As you peer through your eyepiece and ponder the ringed planet with the benefit of our modern understanding of science, consider how perplexing Saturn must have been to ancient people whose instruments and grasp of nature were at their infancy.
In our feature article below, “Saturn Through the Ages” — a departure from our usual technical take on the universe — we will be returning to times past to explore a piece of the puzzle that highlights our search for knowledge and meaning.
Saturn Through the Ages
Throughout human history, we have looked to the light of the heavens to illuminate our role on Earth. Next time you are star gazing, consider all of the people throughout time and across the world who have reflected upon the same celestial bodies, conducting their nightly dance across our sky.
Our study of the celestial sphere has brought us understanding of physical and mathematical principles, models for society and perhaps fundamentally, a comforting sense of order. It is the human imagination however, and our quest to find a meaning behind this order, that led us to create a screenplay of the night sky. For millennia we have told our own tale through the guise of a heavenly cast of characters. Because celestial mythology is common throughout many cultures, these stories reveal our discoveries of the human condition.
In the upcoming month, many of us will be gazing at the planet Saturn in the northeastern sky. Perhaps due to a planet’s slow trek through our heavens, the stories we've told about Saturn often involve the passage of time and inevitable fate. We've expressed through Saturn both our appreciation for life and our fear of time's cruel and inescapable quality.
In ancient Mesopotamia, they prayed to Saturn as the Lord of Death, appealing to him thus:
“O Lord Saturn
whose name is august
whose power is widespread
whose spirit is sublime
O Lord Saturn
the cold, the dry, the dark, the harmful…
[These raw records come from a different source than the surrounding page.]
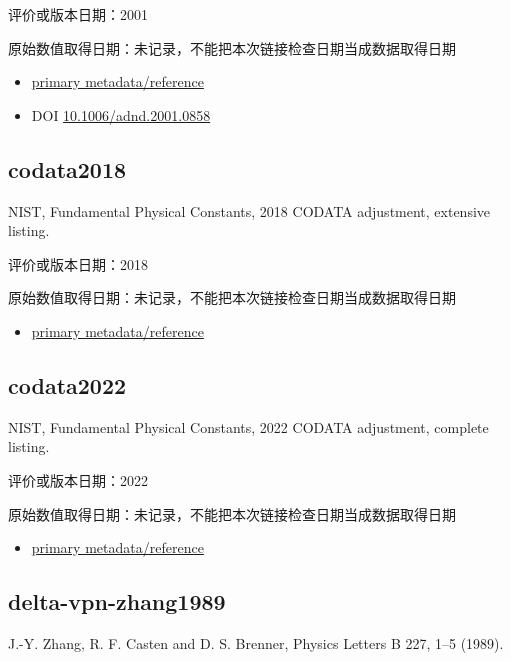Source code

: \documentclass[
  11pt,
  letterpaper,
]{article}
\providecommand{\tightlist}{%
  \setlength{\itemsep}{0pt}\setlength{\parskip}{0pt}}
\begin{document}
评价或版本日期：2001

原始数值取得日期：未记录，不能把本次链接检查日期当成数据取得日期

\begin{itemize}
\tightlist
\item
  \href{https://www.nndc.bnl.gov/be2/}{primary metadata/reference}
\item
  DOI
  \href{https://doi.org/10.1006/adnd.2001.0858}{10.1006/adnd.2001.0858}
\end{itemize}

\subsection{codata2018}\label{codata2018}

NIST, Fundamental Physical Constants, 2018 CODATA adjustment, extensive
listing.

评价或版本日期：2018

原始数值取得日期：未记录，不能把本次链接检查日期当成数据取得日期

\begin{itemize}
\tightlist
\item
  \href{https://physics.nist.gov/cuu/pdf/all_2018.pdf}{primary
  metadata/reference}
\end{itemize}

\subsection{codata2022}\label{codata2022}

NIST, Fundamental Physical Constants, 2022 CODATA adjustment, complete
listing.

评价或版本日期：2022

原始数值取得日期：未记录，不能把本次链接检查日期当成数据取得日期

\begin{itemize}
\tightlist
\item
  \href{https://physics.nist.gov/cuu/Constants/Table/allascii.txt}{primary
  metadata/reference}
\end{itemize}

\subsection{delta-vpn-zhang1989}\label{delta-vpn-zhang1989}

J.-Y. Zhang, R. F. Casten and D. S. Brenner, Physics Letters B 227, 1--5
(1989).
\end{document}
crafty sire who knowest all wiles
who are deceitful, sage and understanding
who causest prosperity and ruin
happy or unhappy is he whom thou makest such.”
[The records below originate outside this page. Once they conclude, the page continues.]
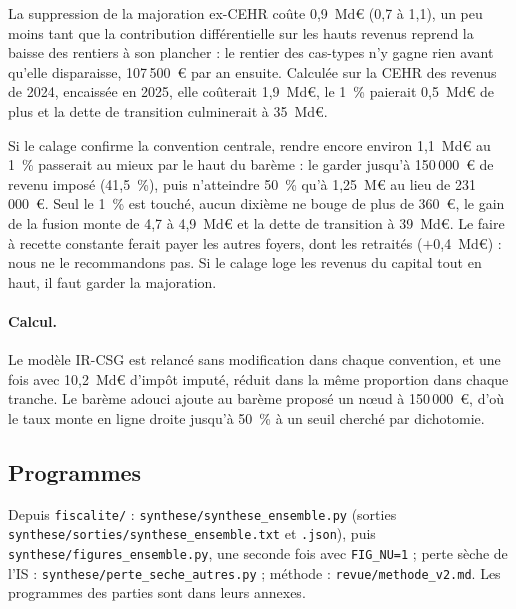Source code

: La suppression de la majoration ex-CEHR coûte 0,9~Md€ (0,7 à 1,1), un peu moins tant que la contribution
différentielle sur les hauts revenus reprend la baisse des rentiers à son plancher : le rentier des cas-types n'y gagne
rien avant qu'elle disparaisse, 107\,500~€ par an ensuite. Calculée sur la CEHR des revenus de 2024, encaissée en
2025, elle coûterait 1,9~Md€, le 1~\% paierait 0,5~Md€ de plus et la dette de transition culminerait à 35~Md€.

Si le calage confirme la convention centrale, rendre encore environ 1,1~Md€ au 1~\% passerait au mieux par le haut du
barème : le garder jusqu'à 150\,000~€ de revenu imposé (41,5~\%), puis n'atteindre 50~\% qu'à 1,25~M€ au lieu de
231\,000~€. Seul le 1~\% est touché, aucun dixième ne bouge de plus de 360~€, le gain de la fusion monte de 4,7 à
4,9~Md€ et la dette de transition à 39~Md€. Le faire à recette constante ferait payer les autres foyers, dont les
retraités ($+$0,4~Md€) : nous ne le recommandons pas. Si le calage loge les revenus du capital tout en haut, il faut
garder la majoration.

\paragraph{Calcul.} Le modèle IR-CSG est relancé sans modification dans chaque convention, et une fois avec 10,2~Md€
d'impôt imputé, réduit dans la même proportion dans chaque tranche. Le barème adouci ajoute au barème proposé un nœud à
150\,000~€, d'où le taux monte en ligne droite jusqu'à 50~\% à un seuil cherché par dichotomie.

\subsection{Programmes}\label{ann:meth_programmes}

{\small\raggedright Depuis \texttt{fiscalite/} : \texttt{synthese/synthese\_ensemble.py} (sorties
\texttt{synthese/sorties/synthese\_ensemble.txt} et \texttt{.json}), puis \texttt{synthese/figures\_ensemble.py}, une
seconde fois avec \texttt{FIG\_NU=1} ; perte sèche de l'IS : \texttt{synthese/perte\_seche\_autres.py} ; méthode :
\texttt{revue/methode\_v2.md}. Les programmes des parties sont dans leurs annexes.\par}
In ancient Rome, Saturn was an agricultural god, a harvest deity. Controlling our fate through the success of our crop, he was celebrated in times of bounty and appealed to when times were hard. The Golden Age of Saturn, an ideal era of equality and abundance, was memorialized during the mid-winter festival of Saturnalia. A time of feasts and gifts from which we can trace rituals of modern day Christmas. During the celebration, a man chosen to represent the god was attentively fêted, only to be sacrificed on the final day of the festival. Try as we have to sway him however, we are all equally powerless before the forces personified by Saturn.
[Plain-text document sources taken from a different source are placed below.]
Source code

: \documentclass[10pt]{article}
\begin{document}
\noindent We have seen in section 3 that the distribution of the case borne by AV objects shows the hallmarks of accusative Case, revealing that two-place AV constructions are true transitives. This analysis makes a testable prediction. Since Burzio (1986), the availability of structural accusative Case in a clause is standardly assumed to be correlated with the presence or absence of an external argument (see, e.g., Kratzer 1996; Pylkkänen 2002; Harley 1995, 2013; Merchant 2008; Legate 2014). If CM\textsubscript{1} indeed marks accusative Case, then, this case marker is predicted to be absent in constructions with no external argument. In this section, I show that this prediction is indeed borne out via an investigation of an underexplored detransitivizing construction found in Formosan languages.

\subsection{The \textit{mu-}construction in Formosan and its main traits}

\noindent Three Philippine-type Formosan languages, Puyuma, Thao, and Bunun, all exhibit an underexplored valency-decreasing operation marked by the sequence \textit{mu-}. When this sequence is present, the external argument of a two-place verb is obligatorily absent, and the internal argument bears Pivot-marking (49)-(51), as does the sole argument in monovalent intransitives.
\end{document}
In Hindu mythology, Saturn appears as the god Sani, holder of the secrets of fate. One could predict the future through use of a Saturn diagram, which represents the planet’s path through our skies. This god is so malevolent that a single glance from the evil-eyed deity burned off the head of the infant Ganesa, god of good fortune and prosperity. Associated with childhood disease, Sani demonstrates that not even a god’s luck can stand against the inevitability that Saturn represents.
Though we may wish it otherwise, nothing in our human existence remains static; nothing escapes the passage of time. Falcon-headed Horus, Saturnine god of the ancient Egyptians, succeeded his father Osiris when he was dethroned, marking the beginning of a new regime. As all change implies death of the old, we tell our tales of Saturn to reconcile ourselves to the necessity of welcoming the new.
Cronos, Saturn-god of ancient Greece, whose name may originally have referred to his universal governance (from the verb kreno), became known as Father Time. Cronos not only overthrew and replaced his father, but consumed each of his own children at birth, much as time itself consumes all that it creates. Demonstrating the universality of this principle, Cronos himself was ultimately dethroned by his offspring, making way for a new era.
Through our creation of Saturn mythology, we attempt to explain our relationship to fate, time and death. Our ability to perceive these issues is fundamental to our very humanity. When next gazing at Saturn in the night sky, perhaps you will see not only a wonder of the cosmos, but also the history of humanity’s struggle to find meaning therein.